Rapper-turned-author Sister Souljah blew us away with this 1999 debut novel, painting a vivid portrait of urban struggle and one young woman’s unrelenting determination. Winter Santiaga grew up as privileged as it got in the ghetto. The daughter of a drug kingpin, she lived a pampered and materialistic life…until her father went to jail. Now starting over from scratch, Winter has to relearn all of life’s lessons from the bottom up—including figuring out what really matters to her. Sister Souljah gives Winter’s first-person narration fiery energy and incredible grit. We especially loved it when a fictionalized version of the author herself enters the picture to lend Winter a little much-needed help. Souljah’s writing pulled us right into Winter’s raw, unfiltered world, revealing the roiling emotions behind her tough exterior.

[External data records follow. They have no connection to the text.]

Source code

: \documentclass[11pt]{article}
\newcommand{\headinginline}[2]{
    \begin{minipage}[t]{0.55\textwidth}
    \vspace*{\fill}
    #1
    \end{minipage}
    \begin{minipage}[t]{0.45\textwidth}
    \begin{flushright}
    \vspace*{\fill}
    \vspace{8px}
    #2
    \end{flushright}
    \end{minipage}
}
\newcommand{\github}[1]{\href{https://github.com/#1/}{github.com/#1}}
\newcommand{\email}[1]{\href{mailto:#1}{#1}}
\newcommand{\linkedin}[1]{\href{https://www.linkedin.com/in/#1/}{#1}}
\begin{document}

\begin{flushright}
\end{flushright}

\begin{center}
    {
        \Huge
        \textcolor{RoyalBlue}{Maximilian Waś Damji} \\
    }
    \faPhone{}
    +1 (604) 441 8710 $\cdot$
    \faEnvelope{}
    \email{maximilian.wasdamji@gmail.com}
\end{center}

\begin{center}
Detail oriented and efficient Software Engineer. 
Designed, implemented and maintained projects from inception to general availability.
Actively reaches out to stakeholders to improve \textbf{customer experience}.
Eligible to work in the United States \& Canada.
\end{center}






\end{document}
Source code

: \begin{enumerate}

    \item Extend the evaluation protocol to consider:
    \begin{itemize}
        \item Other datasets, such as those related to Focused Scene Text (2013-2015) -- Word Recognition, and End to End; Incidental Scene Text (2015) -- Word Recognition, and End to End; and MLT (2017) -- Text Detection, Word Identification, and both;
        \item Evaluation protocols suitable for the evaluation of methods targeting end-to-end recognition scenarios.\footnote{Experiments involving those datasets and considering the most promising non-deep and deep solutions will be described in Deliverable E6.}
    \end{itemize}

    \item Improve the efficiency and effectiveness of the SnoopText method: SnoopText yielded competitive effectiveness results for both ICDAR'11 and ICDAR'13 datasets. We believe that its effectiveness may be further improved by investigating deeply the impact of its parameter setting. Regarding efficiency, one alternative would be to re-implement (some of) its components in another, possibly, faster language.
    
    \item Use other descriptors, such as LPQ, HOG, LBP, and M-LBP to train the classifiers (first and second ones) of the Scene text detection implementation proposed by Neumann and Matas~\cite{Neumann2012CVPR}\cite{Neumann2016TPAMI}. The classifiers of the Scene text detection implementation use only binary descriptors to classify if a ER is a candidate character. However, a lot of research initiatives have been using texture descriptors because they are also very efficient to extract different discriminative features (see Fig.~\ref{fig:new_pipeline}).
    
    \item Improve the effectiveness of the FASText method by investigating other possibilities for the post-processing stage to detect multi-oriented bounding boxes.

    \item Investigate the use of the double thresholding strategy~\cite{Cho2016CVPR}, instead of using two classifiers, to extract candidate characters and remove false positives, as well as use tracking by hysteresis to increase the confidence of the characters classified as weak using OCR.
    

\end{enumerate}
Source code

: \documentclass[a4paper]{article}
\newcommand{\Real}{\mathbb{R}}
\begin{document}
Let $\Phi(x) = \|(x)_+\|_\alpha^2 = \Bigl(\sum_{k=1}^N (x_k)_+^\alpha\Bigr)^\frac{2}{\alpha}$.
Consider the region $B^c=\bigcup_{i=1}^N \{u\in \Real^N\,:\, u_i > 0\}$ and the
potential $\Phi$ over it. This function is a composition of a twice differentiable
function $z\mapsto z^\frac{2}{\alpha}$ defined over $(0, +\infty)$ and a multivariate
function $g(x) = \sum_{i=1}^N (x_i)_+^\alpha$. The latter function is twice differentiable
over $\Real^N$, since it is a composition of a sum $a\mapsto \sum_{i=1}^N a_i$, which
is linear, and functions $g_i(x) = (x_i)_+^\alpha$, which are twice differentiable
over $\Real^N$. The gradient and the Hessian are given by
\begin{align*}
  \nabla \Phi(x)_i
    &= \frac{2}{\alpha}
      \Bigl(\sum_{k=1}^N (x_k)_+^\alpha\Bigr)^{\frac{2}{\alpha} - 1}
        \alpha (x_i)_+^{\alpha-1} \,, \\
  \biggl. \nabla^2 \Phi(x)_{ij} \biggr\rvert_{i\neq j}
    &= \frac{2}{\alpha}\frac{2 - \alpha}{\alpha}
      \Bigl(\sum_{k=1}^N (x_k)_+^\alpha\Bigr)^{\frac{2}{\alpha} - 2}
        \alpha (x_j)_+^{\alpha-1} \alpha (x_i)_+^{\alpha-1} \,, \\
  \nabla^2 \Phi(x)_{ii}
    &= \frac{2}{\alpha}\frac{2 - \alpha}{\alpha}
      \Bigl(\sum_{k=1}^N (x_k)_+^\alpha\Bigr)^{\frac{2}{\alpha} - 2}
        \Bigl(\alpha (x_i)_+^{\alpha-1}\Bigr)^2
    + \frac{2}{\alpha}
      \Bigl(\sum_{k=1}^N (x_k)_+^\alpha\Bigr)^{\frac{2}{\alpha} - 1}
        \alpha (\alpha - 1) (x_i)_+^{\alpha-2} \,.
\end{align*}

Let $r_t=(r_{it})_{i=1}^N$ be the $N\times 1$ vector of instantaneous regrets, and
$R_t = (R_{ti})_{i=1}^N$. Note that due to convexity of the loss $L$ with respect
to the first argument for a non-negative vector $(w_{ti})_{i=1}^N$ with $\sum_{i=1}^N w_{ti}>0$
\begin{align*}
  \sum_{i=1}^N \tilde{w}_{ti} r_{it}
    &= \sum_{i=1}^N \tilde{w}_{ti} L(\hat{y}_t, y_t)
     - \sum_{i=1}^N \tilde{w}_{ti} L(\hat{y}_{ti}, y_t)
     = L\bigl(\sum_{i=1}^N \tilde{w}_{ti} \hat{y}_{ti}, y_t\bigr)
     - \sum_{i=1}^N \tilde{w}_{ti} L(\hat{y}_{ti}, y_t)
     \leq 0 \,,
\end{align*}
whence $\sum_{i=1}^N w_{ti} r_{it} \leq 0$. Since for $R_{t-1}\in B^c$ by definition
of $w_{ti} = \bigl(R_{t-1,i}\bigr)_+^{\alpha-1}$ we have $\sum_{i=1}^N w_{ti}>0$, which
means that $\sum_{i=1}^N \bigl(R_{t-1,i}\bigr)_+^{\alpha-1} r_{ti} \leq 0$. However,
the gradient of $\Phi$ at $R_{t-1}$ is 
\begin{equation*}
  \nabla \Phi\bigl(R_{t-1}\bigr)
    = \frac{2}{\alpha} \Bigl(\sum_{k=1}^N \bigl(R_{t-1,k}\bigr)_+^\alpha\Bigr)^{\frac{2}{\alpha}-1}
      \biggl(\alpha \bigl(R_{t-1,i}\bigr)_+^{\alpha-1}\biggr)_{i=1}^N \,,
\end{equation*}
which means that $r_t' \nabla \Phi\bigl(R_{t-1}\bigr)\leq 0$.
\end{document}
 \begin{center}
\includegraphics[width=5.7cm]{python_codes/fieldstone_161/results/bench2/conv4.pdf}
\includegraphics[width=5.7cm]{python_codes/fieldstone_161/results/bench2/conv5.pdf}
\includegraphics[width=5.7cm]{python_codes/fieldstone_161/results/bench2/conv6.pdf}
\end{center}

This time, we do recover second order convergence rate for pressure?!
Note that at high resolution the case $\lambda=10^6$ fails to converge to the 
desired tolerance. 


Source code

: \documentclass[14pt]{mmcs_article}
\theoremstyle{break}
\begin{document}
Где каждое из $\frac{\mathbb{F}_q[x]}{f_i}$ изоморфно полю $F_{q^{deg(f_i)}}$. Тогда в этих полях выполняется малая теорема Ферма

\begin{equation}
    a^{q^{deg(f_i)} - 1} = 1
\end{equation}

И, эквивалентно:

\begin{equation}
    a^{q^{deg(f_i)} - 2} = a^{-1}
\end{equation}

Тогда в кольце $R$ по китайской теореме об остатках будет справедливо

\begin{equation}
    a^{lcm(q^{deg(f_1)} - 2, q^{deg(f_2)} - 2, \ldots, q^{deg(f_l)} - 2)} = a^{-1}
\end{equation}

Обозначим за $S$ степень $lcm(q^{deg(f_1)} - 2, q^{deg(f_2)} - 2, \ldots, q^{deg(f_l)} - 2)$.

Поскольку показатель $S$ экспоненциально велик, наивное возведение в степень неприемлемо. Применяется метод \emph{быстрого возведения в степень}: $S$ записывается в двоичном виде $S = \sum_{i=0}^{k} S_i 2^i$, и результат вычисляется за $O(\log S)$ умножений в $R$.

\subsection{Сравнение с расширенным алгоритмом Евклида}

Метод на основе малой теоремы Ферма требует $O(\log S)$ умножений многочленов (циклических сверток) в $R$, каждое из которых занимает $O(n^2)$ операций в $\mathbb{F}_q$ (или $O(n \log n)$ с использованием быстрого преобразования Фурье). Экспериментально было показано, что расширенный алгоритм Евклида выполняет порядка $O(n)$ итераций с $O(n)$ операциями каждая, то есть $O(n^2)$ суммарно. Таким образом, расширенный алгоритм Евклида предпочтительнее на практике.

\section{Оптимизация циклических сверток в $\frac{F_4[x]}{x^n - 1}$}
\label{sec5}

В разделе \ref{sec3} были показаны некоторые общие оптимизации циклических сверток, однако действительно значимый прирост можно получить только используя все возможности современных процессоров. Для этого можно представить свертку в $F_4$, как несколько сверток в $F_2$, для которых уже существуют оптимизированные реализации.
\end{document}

She may be facing some icy cold winds on the road ahead, but there’s a warm glow of hope at the heart of her inspiring story.


PUBLISHERS WEEKLY MAR 29, 1999

Hip-hop star, political activist and now writer, Sister Souljah exhibits a raw and true voice (though her prose is rough and unsophisticated) in this cautionary tale protesting drugs and violence among young African-Americans in the inner city. Winter Santiaga, the 17-year-old daughter of big-time drug dealer Ricky Santiaga, is spoiled and pampered, intoxicated by the power of her name and her sexuality. Riding high on the trade, Santiaga moves the family out of the Brooklyn projects to a mansion on Long Island where things start to disintegrate. Winter's mother is shot in the face by competing drug dealers, the FBI arrest Santiaga and confiscate the family's possessions. Then, while visiting her father at Rikers Island, Winter discovers her father has a 22-year-old mistress and a baby boy. For the first time, Winter feels anger toward her father and pity for her fallen mother. Being the ruthless hood rat that she is, however, Winter leaves her weakened relatives behind and sets off to regain her stature and reinstate her father. Attracted to power, intolerant of those without it, ill-equipped to deal on her own and predisposed to make all the wrong moves, she deceives and steals from those who help her and yet, somehow, she remains a sympathetic character. Winter's obsession with money, possessions and appearances, her involvement in the drug trade and the parade of men she uses lead her down the wrong path. Sister Souljah herself appears as a "fictional" character who voices her belief that Winter's vices are shared by many, and that greed, drugs and violence devalue the lives of urban youth. Souljah peppers her raunchy and potentially offensive prose with epithets and street lingo, investing her narrative with honesty albeit often at the expense of disciplined writing.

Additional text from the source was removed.